Two pieces caught my eye, this morning, as I was trying to make sense of the strange world we all now inhabit. The first was by Douglas Murray, on the subject of Big Tech, and their encroachments into the realm of censorship. I'm a fan of Murray's. He is a rare example of a clear-eyed thinker in the complex and emotionally-charged times in which we live. In his piece - published here by the equally excellent UnHerd - he argues that the recent forays of Big Tech towards the censorship of opinions on their platforms that they find unacceptable sets a dangerous precedent.

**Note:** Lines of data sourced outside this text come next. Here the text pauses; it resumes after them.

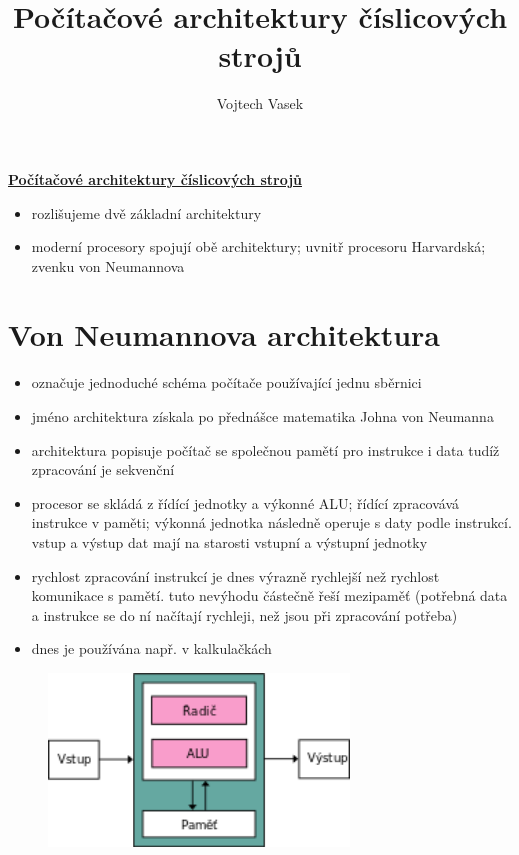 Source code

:\documentclass[a4paper,12pt]{article}
\title{Počítačové architektury číslicových strojů}
\author{Vojtech Vasek}
\begin{document}
\begin{center}
    \huge{\underline{\textbf{Počítačové architektury číslicových strojů}}}
\end{center}
\begin{itemize}
    \item{rozlišujeme dvě základní architektury}
    \item{moderní procesory spojují obě architektury; uvnitř procesoru Harvardská; zvenku von Neumannova}
\end{itemize}

\section{Von Neumannova architektura}
    \begin{itemize}
        \item{označuje jednoduché schéma počítače používající jednu sběrnici}
        \item{jméno architektura získala po přednášce matematika Johna von Neumanna}
        \item{architektura popisuje počítač se společnou pamětí pro instrukce i data tudíž zpracování je sekvenční}
        \item{procesor se skládá z řídící jednotky a výkonné ALU; řídící zpracovává instrukce v paměti; výkonná jednotka následně operuje s daty podle instrukcí. vstup a výstup dat mají na starosti vstupní a výstupní jednotky}
        \item{rychlost zpracování instrukcí je dnes výrazně rychlejší než rychlost komunikace s pamětí. tuto nevýhodu částečně řeší mezipaměť (potřebná data a instrukce se do ní načítají rychleji, než jsou při zpracování potřeba)}
        \item{dnes je používána např. v kalkulačkách}
    \end{itemize}
    \begin{figure}[htp]
        \centering
        \includegraphics[width=8cm]{TVP_1_10_23@3.png}
    \end{figure}
\end{document}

His point of departure is the YouTube decision, this week, to axe the channel of the British station TalkRadio, which had featured a number of "lockdown-sceptics" on its shows, thereby (supposedly) contradicting the "approved" government narrative on Covid. Murray goes further, however - as one might expect. The main tech platforms, he argues, such as Facebook, Google or Twitter, wield a power that far outweighs that of any publisher the world has ever seen, exercising "more control over information than any group of people in history". With great power, of course, comes great responsibility, but one has to wonder if the Googles of this world are up to this complex task. Is it even possible for a tech platform to keep a check on the content that is being published on its pages? And, if so, is it ethically justifiable? I hate conspiracy theorists as much as any sane individual, but the idea of censoring ideas and discussion sits uncomfortably with me. And, on a deeper level, one must ask: who polices the internet police? Who should decide what is "unacceptable", and what isn't? A Google intern? Nick Clegg?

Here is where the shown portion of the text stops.